How effective is your marketing? (It still depends on what you’re measuring)
July 4th, 2007 by Hugh KennedyTwo articles in the July 9/16 BusinessWeek provide a welcome reminder that effectiveness measures are by no means absolute, and depend entirely on your goals. In the first piece Jon Fine provides an update on Project Apollo, a pilot test of radio and TV advertising effectiveness, and ACNielsen Homescan, which lets consumers scan product purchases into a database. The usual suspects (Kraft, Proctor & Gamble, Unilever) are funding the project, which has turned up early results that may significantly reduce marketing waste in ‘old media’ channels, especially among light users of products.

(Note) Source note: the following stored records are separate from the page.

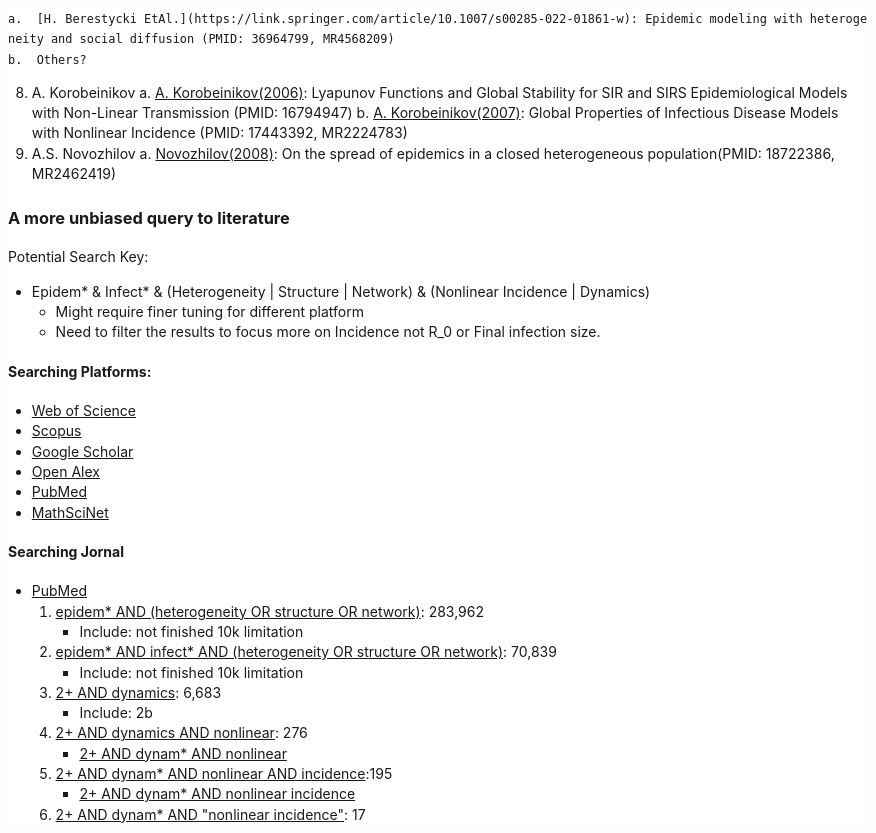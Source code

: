     a.  [H. Berestycki EtAl.](https://link.springer.com/article/10.1007/s00285-022-01861-w): Epidemic modeling with heterogeneity and social diffusion (PMID: 36964799, MR4568209)
    b.  Others?
8.  A. Korobeinikov
    a.  [A. Korobeinikov(2006)](https://link.springer.com/article/10.1007/s11538-005-9037-9): Lyapunov Functions and Global Stability for SIR and SIRS Epidemiological Models with Non-Linear Transmission (PMID: 16794947)
    b.  [A. Korobeinikov(2007)](https://link.springer.com/article/10.1007/s11538-007-9196-y): Global Properties of Infectious Disease Models with Nonlinear Incidence (PMID: 17443392, MR2224783)
9.  A.S. Novozhilov
    a.  [Novozhilov(2008)](https://www.sciencedirect.com/science/article/pii/S0025556408001211?via%3Dihub): On the spread of epidemics in a closed heterogeneous population(PMID: 18722386, MR2462419)

### A more unbiased query to literature

Potential Search Key:

-   Epidem\* & Infect\* & (Heterogeneity \| Structure \| Network) & (Nonlinear Incidence \| Dynamics)
    -   Might require finer tuning for different platform
    -   Need to filter the results to focus more on Incidence not R_0 or Final infection size.

#### Searching Platforms:

-   [Web of Science](https://www-webofscience-com.libaccess.lib.mcmaster.ca/wos/alldb/basic-search)
-   [Scopus](https://www.scopus.com/search/form.uri?display=basic#basic)
-   [Google Scholar](https://scholar.google.com/?hl=en&as_sdt=0,5)
-   [Open Alex](https://openalex.org/)
-   [PubMed](https://pubmed.ncbi.nlm.nih.gov/)
-   [MathSciNet](https://mathscinet.ams.org/mathscinet/publications-search)

#### Searching Jornal

-   [PubMed](https://pubmed.ncbi.nlm.nih.gov/)
	1.  [epidem\* AND (heterogeneity OR structure OR network)](https://pubmed.ncbi.nlm.nih.gov/?term=epidem*+AND+%28heterogeneity+OR+structure+OR+network%29): 283,962
	    -  Include: not finished 10k limitation
	2.  [epidem\* AND infect\* AND (heterogeneity OR structure OR network)](https://pubmed.ncbi.nlm.nih.gov/?term=epidem*+AND+infect*+AND+%28heterogeneity+OR+structure+OR+network%29): 70,839
	    - Include: not finished 10k limitation
	3.  [2+ AND dynamics](https://pubmed.ncbi.nlm.nih.gov/?term=epidem*+AND+infect*+AND+%28heterogeneity+OR+structure+OR+network%29+AND+dynamics): 6,683
	    - Include: 2b
	4.  [2+ AND dynamics AND nonlinear](https://pubmed.ncbi.nlm.nih.gov/?term=epidem*+AND+infect*+AND+%28heterogeneity+OR+structure+OR+network%29+AND+dynamics+AND+nonlinear): 276
	    -   [2+ AND dynam\* AND nonlinear](https://pubmed.ncbi.nlm.nih.gov/?term=epidem*+AND+infect*+AND+%28heterogeneity+OR+structure+OR+network%29+AND+dynam*+AND+nonlinear)
	5.  [2+ AND dynam\* AND nonlinear AND incidence](https://pubmed.ncbi.nlm.nih.gov/?term=epidem*+AND+infect*+AND+%28heterogeneity+OR+structure+OR+network%29+AND+dynam*+AND+nonlinear+AND+incidence):195
	    -   [2+ AND dynam\* AND nonlinear incidence](https://pubmed.ncbi.nlm.nih.gov/?term=epidem%2A+AND+infect%2A+AND+%28heterogeneity+OR+structure+OR+network%29+AND+dynam%2A+AND+nonlinear+incidence&sort=relevance)
	6.  [2+ AND dynam\* AND "nonlinear incidence"](https://pubmed.ncbi.nlm.nih.gov/?term=epidem*+AND+infect*+AND+%28heterogeneity+OR+structure+OR+network%29+AND+dynam*+AND+%22nonlinear+incidence%22): 17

On the other hand is the article What Price Reputation?, which profiles Connecticut manufacturing conglomerate United Technologies and the way a good-old fashioned corporate print advertising campaign (how old media can you get?) has led to a 16% increase in its stock price since last year, which outpaces even competitor GE. UTC used Communications Consulting Worldwide to perform an analysis of thousands of articles, consumer brand perception studies, blog postings, employee and investor data. Their conclusion: 27% of UTC’s stock price was linked to intangibles like corporate image, so a corporate image campaign that emphasized its world-class manufacturing and green policies might lead to a nice measurable bump. Investment managers may disagree, but we’ve seen data from Barron’s and other publications that even at the corporate level, keeping the company visible, making credible claims that are grounded in reality, and speaking to the business’s unique competitive advantage all lead to higher consideration, greater investment and ultimately higher stock price. We’ve also seen measurable bumps in our own clients awareness and consideration thanks to a higher corporate profile.
Which may be a roundabout way of saying that although much marketing is noisy, platitude-driven capitalist pollution, highly targeted marketing with the right messages and the right measurement, online or offline, is still one of the best investments any company can make.